(Items from a dataset)
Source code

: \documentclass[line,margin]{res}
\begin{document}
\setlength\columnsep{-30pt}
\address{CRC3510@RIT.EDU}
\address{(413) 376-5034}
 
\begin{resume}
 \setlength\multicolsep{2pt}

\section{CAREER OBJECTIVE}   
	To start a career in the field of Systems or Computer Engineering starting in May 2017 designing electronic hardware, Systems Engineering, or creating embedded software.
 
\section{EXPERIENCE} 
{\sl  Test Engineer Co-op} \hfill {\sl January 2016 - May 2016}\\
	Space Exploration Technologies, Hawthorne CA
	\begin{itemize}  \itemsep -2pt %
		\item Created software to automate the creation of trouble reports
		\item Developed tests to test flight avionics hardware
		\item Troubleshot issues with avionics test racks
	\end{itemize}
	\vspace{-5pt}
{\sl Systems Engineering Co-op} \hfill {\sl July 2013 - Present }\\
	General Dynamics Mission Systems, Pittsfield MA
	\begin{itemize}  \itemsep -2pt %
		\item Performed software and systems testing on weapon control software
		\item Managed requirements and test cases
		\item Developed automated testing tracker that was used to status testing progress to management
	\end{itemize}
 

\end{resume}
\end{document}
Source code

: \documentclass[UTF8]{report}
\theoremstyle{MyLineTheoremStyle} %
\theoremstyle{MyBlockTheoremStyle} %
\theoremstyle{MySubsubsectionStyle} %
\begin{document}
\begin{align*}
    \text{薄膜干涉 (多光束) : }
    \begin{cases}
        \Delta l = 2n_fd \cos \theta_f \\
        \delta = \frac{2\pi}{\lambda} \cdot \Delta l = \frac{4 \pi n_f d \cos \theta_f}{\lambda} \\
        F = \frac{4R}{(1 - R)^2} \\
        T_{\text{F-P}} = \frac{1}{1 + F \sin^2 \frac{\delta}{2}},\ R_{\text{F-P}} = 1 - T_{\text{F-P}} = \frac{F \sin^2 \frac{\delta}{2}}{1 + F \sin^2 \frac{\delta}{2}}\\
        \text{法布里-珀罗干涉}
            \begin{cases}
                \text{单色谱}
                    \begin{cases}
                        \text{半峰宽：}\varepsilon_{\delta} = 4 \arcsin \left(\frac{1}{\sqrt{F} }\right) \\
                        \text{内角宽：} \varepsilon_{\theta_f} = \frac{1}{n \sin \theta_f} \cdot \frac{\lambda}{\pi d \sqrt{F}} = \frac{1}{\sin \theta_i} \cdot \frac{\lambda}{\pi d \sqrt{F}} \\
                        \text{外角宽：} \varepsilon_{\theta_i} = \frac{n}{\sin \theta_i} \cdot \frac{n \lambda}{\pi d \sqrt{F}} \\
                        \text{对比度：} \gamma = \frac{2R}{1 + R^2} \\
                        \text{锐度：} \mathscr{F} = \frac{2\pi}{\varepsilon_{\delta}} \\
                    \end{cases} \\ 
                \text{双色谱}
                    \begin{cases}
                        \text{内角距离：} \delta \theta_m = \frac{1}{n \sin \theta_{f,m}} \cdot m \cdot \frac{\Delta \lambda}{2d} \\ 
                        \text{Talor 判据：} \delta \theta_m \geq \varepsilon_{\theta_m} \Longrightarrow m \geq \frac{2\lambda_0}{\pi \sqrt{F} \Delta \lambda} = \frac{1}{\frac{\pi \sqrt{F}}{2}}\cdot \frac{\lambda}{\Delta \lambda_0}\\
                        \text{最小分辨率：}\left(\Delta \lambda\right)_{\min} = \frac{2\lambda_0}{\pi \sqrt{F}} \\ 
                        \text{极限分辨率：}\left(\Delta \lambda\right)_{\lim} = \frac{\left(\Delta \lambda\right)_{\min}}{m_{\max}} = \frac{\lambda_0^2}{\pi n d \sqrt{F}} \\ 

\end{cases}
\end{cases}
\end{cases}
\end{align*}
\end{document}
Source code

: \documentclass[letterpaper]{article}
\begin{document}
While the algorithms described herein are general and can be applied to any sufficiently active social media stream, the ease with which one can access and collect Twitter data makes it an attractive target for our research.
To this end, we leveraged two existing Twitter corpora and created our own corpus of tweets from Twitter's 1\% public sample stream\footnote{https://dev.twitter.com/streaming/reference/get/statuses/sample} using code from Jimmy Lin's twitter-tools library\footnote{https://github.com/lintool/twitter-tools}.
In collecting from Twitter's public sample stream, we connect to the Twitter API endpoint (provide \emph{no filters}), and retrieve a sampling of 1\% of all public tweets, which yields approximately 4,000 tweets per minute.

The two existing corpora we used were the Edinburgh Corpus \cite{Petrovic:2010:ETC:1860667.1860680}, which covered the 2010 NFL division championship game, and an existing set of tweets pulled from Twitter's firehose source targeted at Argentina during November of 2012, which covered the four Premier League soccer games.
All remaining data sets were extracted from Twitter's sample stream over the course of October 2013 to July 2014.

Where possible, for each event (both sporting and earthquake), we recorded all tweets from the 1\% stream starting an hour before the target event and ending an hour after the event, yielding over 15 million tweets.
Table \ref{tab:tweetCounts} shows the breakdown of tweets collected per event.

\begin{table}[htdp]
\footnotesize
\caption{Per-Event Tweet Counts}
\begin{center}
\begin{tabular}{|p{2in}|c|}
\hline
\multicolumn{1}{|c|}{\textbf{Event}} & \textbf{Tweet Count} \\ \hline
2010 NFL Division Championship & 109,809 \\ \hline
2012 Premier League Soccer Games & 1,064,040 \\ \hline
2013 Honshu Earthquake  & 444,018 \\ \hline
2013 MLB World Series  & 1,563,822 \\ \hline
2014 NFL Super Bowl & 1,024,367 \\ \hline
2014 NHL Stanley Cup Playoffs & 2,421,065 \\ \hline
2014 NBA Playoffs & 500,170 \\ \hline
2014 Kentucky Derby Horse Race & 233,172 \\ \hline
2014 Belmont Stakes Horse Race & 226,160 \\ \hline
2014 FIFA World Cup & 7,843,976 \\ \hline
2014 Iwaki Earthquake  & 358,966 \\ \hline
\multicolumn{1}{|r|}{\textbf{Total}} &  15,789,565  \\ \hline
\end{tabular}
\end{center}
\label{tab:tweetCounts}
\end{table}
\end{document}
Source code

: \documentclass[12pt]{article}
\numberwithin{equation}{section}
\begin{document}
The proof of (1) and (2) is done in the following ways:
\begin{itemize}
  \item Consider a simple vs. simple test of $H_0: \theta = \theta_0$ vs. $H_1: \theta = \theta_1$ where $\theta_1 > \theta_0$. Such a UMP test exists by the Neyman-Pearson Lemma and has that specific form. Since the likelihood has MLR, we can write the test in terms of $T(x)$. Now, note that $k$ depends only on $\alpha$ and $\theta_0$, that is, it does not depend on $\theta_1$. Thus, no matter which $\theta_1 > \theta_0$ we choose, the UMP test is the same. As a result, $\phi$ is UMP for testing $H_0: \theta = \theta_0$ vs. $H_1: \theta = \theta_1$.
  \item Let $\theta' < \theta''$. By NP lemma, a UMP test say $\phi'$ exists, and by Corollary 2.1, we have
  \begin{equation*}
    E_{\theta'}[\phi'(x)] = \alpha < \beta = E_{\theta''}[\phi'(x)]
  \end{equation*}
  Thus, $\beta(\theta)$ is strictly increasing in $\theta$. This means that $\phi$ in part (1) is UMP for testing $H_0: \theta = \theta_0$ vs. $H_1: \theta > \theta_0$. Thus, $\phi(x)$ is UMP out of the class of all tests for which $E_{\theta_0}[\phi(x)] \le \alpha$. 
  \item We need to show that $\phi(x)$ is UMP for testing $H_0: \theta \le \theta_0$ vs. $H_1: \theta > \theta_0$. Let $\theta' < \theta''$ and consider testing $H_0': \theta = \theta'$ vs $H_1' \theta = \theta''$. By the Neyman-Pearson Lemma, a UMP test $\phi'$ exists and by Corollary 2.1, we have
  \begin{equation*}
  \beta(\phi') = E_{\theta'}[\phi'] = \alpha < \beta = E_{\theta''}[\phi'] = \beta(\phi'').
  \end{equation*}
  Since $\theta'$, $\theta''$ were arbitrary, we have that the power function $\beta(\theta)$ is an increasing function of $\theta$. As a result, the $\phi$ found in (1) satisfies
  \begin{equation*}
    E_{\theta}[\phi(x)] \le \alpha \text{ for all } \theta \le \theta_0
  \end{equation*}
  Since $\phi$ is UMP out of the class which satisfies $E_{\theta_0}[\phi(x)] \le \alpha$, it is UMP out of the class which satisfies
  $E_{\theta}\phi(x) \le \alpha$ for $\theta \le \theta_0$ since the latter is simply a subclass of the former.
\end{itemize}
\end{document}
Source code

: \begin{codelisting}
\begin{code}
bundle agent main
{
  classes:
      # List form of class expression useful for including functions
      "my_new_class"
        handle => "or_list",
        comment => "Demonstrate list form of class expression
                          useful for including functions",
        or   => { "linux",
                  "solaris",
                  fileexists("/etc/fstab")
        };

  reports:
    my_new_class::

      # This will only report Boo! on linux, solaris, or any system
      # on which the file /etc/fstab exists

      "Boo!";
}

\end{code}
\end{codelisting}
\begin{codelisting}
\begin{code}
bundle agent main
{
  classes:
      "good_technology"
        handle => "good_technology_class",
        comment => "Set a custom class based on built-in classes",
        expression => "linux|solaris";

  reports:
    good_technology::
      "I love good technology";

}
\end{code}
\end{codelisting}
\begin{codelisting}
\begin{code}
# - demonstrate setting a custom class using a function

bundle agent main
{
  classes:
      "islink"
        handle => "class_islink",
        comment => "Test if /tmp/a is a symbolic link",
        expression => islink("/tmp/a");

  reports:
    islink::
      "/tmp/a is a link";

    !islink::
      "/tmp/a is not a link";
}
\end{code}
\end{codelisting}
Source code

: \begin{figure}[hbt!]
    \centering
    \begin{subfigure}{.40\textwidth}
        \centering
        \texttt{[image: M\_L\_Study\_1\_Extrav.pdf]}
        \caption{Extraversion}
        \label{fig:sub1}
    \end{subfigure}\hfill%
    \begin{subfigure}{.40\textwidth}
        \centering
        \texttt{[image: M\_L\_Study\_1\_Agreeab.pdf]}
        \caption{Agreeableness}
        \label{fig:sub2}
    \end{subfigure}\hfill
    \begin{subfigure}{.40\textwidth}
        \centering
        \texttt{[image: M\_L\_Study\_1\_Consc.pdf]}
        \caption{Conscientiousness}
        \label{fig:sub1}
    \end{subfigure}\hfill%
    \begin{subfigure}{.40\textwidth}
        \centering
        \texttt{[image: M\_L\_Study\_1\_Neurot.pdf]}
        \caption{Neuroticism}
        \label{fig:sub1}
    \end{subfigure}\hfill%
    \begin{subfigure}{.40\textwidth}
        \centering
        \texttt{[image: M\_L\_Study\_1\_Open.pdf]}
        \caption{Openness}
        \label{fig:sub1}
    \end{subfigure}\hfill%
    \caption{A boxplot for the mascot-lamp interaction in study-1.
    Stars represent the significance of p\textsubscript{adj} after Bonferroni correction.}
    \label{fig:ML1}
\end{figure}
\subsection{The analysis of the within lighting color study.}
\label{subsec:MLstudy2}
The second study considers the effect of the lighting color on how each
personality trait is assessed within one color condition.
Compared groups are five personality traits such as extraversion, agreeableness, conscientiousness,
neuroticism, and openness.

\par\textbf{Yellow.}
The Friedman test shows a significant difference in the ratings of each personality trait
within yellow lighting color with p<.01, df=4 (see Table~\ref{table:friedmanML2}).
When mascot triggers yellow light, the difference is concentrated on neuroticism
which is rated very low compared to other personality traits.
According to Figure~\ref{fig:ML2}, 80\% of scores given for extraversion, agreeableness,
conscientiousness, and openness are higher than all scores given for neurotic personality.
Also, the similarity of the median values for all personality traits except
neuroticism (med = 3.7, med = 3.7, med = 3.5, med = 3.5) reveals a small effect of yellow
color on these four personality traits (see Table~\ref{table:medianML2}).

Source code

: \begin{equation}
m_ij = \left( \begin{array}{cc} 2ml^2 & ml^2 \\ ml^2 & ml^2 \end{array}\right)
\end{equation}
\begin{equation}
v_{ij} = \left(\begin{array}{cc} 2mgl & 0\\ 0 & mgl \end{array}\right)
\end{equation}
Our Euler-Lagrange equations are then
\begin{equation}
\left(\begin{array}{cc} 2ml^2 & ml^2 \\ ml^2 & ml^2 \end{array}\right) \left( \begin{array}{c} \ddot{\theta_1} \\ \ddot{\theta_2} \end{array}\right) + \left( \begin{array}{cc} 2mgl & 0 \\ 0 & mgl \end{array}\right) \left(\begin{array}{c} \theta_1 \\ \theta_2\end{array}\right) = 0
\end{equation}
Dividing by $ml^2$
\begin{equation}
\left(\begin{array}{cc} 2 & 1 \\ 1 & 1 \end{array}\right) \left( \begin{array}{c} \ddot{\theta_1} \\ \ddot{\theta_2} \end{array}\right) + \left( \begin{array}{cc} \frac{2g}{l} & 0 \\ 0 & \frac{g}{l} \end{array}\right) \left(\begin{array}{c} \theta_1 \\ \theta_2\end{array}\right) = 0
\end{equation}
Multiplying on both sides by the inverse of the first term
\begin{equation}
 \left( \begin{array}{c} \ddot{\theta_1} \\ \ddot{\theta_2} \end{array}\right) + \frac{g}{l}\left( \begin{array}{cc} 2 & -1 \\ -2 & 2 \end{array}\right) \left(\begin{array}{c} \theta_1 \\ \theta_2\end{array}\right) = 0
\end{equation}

WORK TO BE COMPLETED:
What is the number of lines in the records that contain the string "existing"? Give only that number.

RESPONSE FOR THIS EXERCISE:
2